§ **Task brief**
Output the data below only from the line containing "two historical over-general" up to and including the line containing "This process continues", exact and with the pictures left out.

§ **Provided information**
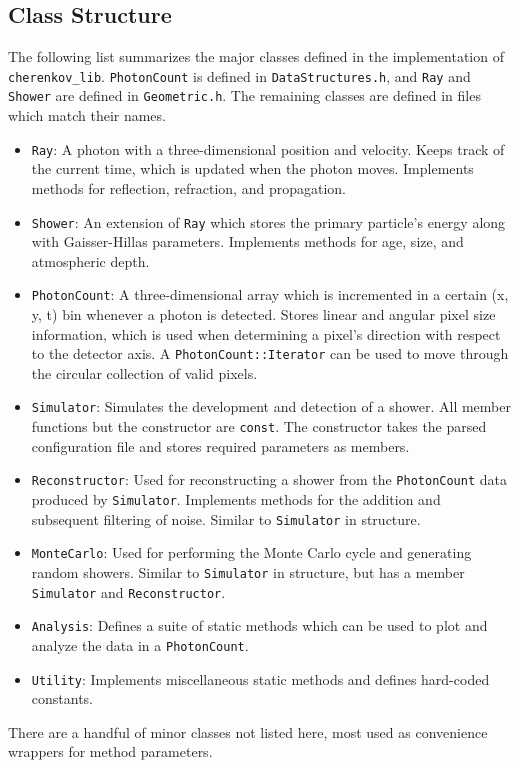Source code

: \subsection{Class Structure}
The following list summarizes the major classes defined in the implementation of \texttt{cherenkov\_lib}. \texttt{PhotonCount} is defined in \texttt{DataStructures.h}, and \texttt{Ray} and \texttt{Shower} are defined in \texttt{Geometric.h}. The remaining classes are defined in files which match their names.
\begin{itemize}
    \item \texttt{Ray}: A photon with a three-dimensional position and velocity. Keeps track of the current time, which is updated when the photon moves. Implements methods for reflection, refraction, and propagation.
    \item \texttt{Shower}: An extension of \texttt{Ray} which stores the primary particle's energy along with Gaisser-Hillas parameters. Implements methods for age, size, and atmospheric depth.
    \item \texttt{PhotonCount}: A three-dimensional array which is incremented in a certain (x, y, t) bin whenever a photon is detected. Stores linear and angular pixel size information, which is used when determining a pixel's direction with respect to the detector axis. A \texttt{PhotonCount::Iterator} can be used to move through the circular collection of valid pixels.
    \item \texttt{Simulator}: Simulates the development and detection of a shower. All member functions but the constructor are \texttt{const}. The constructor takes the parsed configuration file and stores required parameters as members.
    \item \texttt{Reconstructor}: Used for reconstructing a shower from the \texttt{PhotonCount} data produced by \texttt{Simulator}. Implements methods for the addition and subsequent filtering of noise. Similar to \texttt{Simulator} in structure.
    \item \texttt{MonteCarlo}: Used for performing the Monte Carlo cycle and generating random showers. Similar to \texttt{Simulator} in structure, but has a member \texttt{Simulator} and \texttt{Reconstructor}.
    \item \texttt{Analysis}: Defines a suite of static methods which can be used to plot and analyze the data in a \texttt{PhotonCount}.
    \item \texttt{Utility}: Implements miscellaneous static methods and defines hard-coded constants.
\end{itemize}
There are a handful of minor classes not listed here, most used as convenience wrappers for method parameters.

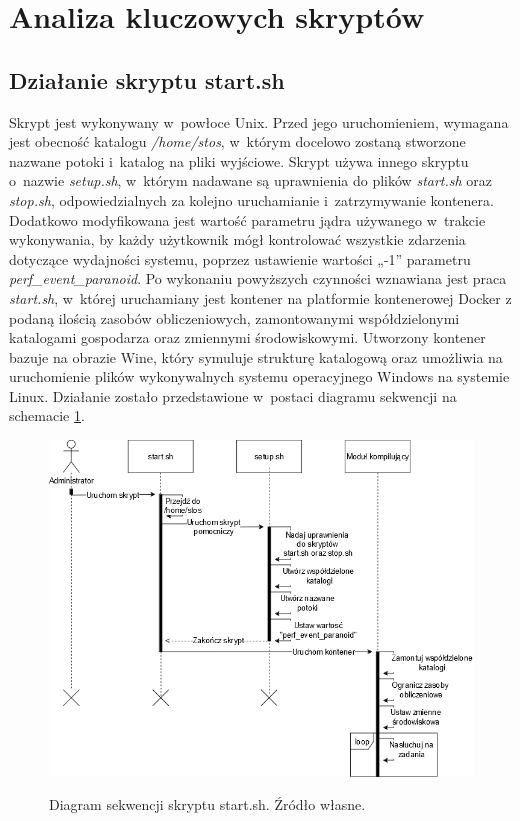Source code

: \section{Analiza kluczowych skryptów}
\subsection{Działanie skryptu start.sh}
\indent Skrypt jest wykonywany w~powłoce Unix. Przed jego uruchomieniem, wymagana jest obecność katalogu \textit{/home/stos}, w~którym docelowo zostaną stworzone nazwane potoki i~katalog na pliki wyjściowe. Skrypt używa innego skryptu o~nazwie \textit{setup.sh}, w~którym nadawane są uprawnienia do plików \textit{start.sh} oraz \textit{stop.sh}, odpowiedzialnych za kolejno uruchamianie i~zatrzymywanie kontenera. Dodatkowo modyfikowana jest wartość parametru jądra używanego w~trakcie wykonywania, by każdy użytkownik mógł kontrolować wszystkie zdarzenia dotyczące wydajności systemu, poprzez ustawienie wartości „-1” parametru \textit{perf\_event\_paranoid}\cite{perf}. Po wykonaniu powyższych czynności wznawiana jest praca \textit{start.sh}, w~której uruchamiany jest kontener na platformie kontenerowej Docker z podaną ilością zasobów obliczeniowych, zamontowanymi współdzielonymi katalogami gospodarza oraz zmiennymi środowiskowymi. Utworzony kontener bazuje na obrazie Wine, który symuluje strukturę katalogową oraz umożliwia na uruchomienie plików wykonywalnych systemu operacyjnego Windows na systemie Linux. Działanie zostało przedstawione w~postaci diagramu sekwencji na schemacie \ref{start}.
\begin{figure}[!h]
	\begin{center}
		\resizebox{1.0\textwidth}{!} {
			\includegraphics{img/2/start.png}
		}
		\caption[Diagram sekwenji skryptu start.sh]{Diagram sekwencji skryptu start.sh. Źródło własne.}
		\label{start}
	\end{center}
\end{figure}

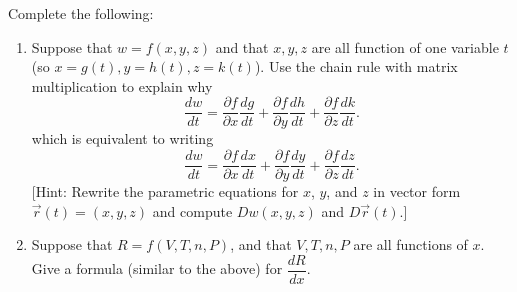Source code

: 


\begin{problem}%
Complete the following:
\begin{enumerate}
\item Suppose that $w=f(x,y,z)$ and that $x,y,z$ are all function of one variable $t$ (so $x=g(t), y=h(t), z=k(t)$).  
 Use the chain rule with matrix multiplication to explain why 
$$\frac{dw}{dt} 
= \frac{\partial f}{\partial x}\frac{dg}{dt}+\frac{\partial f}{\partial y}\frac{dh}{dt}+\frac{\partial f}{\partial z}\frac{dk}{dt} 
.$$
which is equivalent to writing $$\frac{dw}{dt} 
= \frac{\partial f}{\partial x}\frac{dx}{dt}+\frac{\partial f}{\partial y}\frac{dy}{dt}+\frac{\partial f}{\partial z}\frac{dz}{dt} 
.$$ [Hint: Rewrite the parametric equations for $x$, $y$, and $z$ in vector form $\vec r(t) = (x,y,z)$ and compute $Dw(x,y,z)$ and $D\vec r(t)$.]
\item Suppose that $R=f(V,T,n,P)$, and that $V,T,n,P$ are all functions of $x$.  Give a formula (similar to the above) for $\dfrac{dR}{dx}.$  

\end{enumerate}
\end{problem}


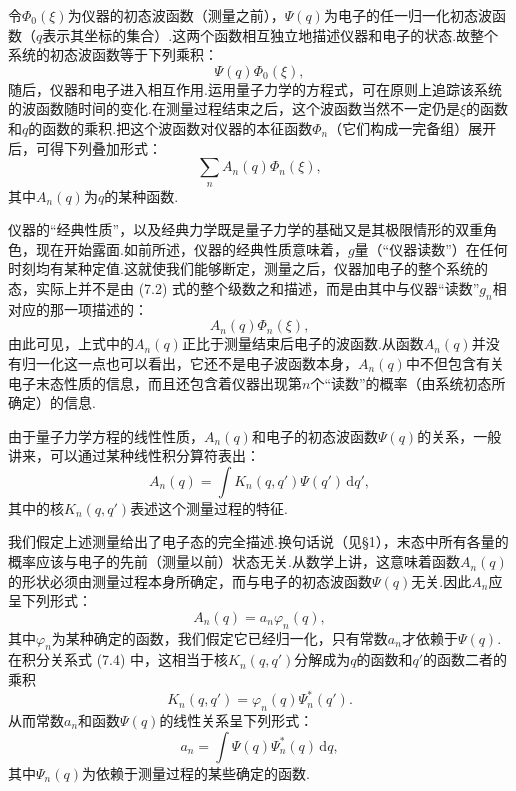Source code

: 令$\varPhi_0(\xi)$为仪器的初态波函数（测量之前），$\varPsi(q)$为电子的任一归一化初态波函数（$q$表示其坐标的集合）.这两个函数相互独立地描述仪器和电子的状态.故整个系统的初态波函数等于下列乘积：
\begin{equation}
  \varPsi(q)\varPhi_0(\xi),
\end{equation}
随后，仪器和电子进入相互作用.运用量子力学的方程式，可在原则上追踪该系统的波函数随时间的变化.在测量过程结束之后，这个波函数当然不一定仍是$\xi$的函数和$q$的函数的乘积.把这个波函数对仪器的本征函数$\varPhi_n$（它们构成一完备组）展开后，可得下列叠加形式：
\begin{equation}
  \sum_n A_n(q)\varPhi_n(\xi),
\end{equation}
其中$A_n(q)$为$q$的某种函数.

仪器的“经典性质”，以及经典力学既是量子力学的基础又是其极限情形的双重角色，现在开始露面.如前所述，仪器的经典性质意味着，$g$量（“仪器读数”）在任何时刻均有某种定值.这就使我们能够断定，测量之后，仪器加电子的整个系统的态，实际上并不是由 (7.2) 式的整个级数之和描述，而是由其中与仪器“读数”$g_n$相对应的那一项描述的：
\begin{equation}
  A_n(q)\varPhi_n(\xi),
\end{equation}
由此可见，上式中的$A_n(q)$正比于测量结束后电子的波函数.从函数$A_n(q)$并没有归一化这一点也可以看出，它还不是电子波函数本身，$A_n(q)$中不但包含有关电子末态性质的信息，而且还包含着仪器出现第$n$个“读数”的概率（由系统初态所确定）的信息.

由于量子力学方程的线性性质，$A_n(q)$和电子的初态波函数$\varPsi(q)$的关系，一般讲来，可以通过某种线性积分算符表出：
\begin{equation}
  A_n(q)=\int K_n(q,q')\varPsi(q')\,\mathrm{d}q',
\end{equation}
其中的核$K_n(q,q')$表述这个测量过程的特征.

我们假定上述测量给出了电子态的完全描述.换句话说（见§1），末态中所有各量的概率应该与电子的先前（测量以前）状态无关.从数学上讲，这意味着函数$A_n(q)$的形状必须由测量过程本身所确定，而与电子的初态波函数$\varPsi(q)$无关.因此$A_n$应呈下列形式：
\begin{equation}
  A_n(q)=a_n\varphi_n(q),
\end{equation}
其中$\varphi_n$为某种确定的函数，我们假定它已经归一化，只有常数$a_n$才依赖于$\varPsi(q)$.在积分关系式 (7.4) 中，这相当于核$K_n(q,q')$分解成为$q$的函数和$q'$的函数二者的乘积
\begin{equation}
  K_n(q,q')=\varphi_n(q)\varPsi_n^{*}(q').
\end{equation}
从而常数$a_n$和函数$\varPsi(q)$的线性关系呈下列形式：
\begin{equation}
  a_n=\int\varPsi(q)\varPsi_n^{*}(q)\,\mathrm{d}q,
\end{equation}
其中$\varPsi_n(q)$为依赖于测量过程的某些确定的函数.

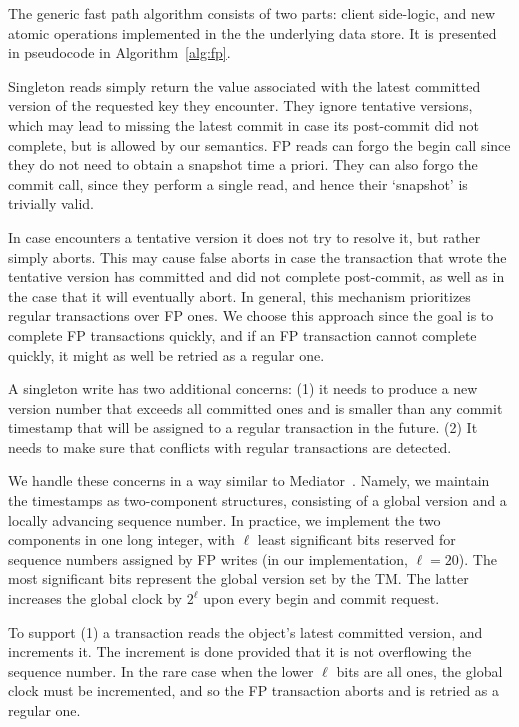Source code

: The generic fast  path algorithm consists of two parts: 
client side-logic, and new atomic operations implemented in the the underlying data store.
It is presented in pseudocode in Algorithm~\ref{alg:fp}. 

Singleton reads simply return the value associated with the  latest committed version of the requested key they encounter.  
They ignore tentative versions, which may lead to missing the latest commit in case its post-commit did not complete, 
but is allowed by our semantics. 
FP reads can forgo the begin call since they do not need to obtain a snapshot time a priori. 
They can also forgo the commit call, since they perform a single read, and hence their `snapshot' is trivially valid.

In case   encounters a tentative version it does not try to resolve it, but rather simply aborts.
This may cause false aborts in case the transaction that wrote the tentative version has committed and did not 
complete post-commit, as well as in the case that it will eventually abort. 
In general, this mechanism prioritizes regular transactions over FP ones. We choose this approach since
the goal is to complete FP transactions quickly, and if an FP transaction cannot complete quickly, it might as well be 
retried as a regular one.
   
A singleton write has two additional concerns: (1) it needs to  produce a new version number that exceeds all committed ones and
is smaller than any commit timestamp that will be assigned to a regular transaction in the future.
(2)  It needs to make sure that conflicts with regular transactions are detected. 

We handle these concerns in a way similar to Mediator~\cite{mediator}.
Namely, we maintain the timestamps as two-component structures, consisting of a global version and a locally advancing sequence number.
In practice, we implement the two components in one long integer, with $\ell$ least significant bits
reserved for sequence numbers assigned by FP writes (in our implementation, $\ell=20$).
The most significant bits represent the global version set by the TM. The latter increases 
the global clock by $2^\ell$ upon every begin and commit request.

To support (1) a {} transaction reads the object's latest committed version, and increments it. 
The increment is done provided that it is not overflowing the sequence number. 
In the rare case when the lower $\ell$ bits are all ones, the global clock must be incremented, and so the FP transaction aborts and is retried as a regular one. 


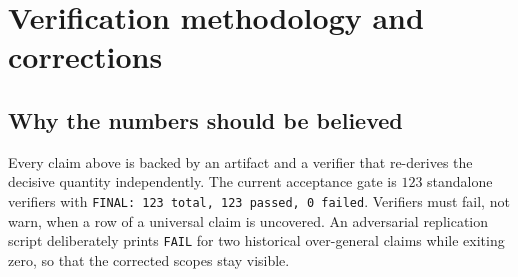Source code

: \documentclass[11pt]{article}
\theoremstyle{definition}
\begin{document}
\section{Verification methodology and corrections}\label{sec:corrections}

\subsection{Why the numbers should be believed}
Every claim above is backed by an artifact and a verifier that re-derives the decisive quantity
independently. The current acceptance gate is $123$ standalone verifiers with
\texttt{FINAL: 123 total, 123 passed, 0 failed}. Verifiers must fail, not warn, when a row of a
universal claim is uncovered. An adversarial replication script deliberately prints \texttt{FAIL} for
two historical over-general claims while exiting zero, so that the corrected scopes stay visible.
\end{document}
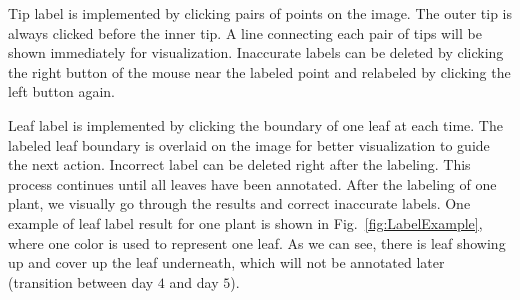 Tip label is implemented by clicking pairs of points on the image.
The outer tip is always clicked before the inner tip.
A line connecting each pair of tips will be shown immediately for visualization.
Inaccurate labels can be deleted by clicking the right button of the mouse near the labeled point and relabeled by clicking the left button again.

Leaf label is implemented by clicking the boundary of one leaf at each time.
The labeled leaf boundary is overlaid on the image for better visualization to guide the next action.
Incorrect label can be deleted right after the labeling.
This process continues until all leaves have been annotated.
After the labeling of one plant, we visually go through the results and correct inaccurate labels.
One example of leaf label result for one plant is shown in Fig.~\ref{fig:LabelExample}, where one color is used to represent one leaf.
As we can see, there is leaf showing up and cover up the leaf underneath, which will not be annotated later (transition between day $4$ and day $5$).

§ **Answer space**
two historical over-general claims while exiting zero, so that the corrected scopes stay visible.
\end{document}
 Tip label is implemented by clicking pairs of points on the image.
The outer tip is always clicked before the inner tip.
A line connecting each pair of tips will be shown immediately for visualization.
Inaccurate labels can be deleted by clicking the right button of the mouse near the labeled point and relabeled by clicking the left button again.

Leaf label is implemented by clicking the boundary of one leaf at each time.
The labeled leaf boundary is overlaid on the image for better visualization to guide the next action.
Incorrect label can be deleted right after the labeling.
This process continues until all leaves have been annotated.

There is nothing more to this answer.